» **EXERCISE DETAILS**:
Your copy should match the records below word for word and contain no pictures.

» **EXERCISE DATA**:
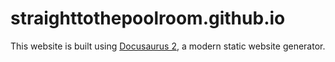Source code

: # straighttothepoolroom.github.io

This website is built using [Docusaurus 2](https://docusaurus.io/), a modern static website generator.

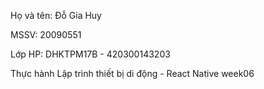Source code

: Họ và tên: Đỗ Gia Huy

MSSV: 20090551

Lớp HP: DHKTPM17B - 420300143203

Thực hành Lập trình thiết bị di động - React Native week06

» **RESULT FOR THIS TASK**:
Source code

: # straighttothepoolroom.github.io

This website is built using [Docusaurus 2](https://docusaurus.io/), a modern static website generator.

Source code

: Họ và tên: Đỗ Gia Huy

MSSV: 20090551

Lớp HP: DHKTPM17B - 420300143203

Thực hành Lập trình thiết bị di động - React Native week06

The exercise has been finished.